* _The problem_
Go over the data and keep only the lines that include "enumerate".

Dataset entries:
◇ ◇ ◇ ◇ ◇ ◇ ◇

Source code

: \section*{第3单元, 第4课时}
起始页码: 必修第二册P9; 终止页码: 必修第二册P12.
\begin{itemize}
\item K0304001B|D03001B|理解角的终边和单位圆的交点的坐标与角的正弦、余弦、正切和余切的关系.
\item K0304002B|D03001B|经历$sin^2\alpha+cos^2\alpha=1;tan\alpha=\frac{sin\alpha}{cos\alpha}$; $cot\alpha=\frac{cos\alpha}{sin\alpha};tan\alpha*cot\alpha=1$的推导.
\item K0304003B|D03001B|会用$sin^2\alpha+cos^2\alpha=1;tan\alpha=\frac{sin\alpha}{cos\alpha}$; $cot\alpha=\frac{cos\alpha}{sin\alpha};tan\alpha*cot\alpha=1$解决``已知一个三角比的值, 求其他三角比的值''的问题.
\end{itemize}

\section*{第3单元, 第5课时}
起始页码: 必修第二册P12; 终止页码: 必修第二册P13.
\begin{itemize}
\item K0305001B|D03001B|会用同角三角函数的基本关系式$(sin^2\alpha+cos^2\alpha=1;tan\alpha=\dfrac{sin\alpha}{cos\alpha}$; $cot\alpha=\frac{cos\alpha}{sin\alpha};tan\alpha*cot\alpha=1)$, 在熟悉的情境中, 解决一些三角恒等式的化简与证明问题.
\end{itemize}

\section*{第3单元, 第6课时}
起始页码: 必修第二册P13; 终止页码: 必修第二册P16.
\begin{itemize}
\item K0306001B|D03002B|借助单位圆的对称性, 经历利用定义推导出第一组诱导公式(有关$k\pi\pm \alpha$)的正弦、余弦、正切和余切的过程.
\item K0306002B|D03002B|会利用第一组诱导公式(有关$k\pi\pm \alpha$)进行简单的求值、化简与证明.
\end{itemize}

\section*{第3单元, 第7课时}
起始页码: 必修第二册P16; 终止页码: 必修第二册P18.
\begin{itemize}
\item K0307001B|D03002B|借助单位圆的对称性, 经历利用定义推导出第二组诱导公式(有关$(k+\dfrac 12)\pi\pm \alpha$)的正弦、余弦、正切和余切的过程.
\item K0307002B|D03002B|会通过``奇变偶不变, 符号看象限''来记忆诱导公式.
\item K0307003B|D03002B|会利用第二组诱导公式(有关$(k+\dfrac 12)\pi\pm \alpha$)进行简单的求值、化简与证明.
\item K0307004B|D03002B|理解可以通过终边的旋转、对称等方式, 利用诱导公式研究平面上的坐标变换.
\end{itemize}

◇ ◇ ◇ ◇ ◇ ◇ ◇

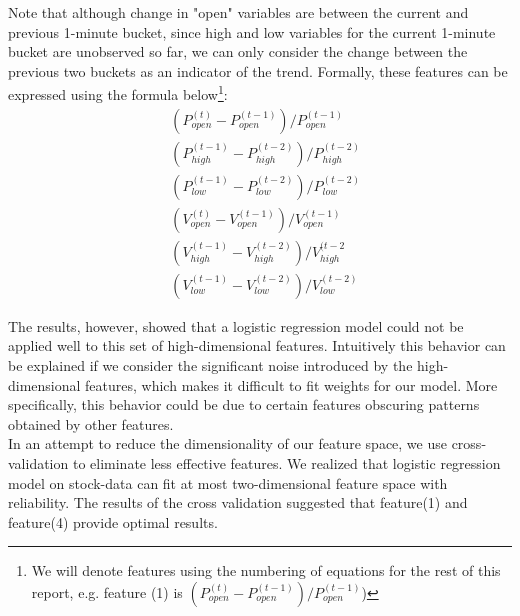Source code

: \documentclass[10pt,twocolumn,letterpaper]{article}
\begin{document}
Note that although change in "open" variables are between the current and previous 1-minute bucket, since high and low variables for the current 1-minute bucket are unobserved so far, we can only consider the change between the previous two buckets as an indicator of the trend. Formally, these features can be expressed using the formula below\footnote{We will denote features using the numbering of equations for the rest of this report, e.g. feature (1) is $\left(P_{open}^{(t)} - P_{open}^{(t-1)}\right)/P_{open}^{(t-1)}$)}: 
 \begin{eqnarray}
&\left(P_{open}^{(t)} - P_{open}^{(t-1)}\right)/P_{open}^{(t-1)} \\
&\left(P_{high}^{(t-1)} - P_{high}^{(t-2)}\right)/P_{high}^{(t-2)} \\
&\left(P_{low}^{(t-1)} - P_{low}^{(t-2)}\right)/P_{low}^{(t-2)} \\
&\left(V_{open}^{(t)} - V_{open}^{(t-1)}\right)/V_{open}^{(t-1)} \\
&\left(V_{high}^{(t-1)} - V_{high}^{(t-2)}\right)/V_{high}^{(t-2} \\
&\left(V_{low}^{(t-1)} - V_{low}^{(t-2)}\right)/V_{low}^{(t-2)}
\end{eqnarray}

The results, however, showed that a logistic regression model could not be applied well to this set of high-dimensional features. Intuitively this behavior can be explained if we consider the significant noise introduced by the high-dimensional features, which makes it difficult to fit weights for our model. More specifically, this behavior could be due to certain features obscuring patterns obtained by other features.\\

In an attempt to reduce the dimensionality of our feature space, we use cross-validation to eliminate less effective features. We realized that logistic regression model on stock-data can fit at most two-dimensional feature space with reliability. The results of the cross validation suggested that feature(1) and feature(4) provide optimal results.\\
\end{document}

◇ ◇ ◇ ◇ ◇ ◇ ◇

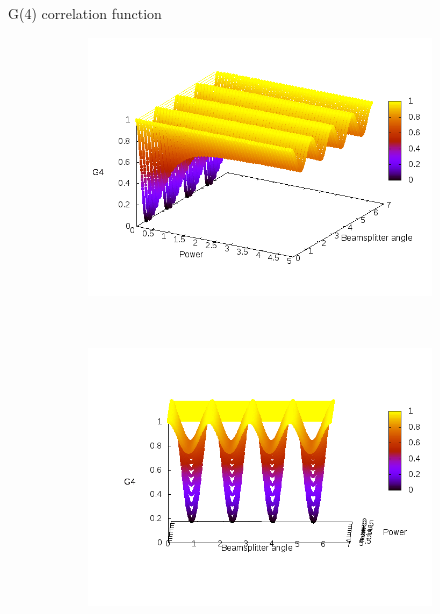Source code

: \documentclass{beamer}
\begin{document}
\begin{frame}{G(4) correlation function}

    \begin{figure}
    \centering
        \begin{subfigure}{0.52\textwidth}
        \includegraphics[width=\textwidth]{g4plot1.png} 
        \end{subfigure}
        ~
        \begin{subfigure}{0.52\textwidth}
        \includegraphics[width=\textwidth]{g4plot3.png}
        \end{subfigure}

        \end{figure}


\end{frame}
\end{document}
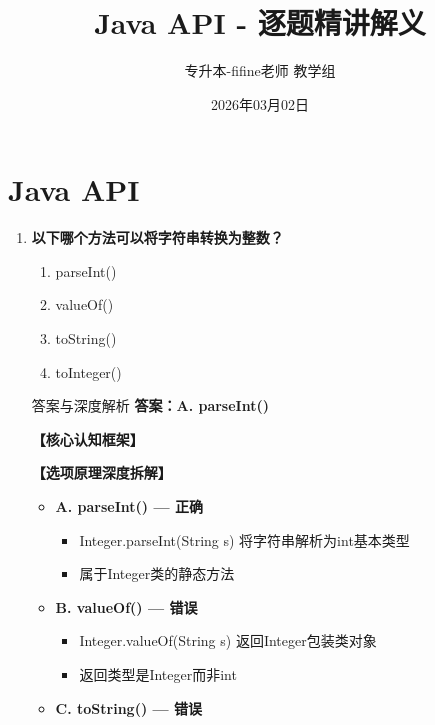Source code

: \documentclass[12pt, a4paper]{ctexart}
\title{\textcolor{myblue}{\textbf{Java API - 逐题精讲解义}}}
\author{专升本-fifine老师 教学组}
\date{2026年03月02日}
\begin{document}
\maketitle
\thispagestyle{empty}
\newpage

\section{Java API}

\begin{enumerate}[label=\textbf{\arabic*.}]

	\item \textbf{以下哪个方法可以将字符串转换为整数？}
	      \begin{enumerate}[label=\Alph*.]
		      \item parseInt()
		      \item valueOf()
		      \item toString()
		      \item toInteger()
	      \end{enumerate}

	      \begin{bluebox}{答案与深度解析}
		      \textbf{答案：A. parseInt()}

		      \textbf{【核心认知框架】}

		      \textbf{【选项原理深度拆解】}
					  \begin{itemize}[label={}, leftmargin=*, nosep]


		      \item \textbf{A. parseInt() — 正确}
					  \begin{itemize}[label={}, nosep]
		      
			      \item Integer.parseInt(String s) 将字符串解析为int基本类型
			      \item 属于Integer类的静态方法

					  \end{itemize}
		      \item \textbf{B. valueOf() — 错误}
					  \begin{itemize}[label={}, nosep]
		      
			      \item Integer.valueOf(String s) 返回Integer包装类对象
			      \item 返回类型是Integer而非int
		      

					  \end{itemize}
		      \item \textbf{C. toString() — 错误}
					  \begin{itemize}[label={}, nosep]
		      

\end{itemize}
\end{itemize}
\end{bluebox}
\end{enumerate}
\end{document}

◇ ◇ ◇ ◇ ◇ ◇ ◇

* _Finished task_
\begin{enumerate}[label=\textbf{\arabic*.}]
	      \begin{enumerate}[label=\Alph*.]
	      \end{enumerate}
\end{enumerate}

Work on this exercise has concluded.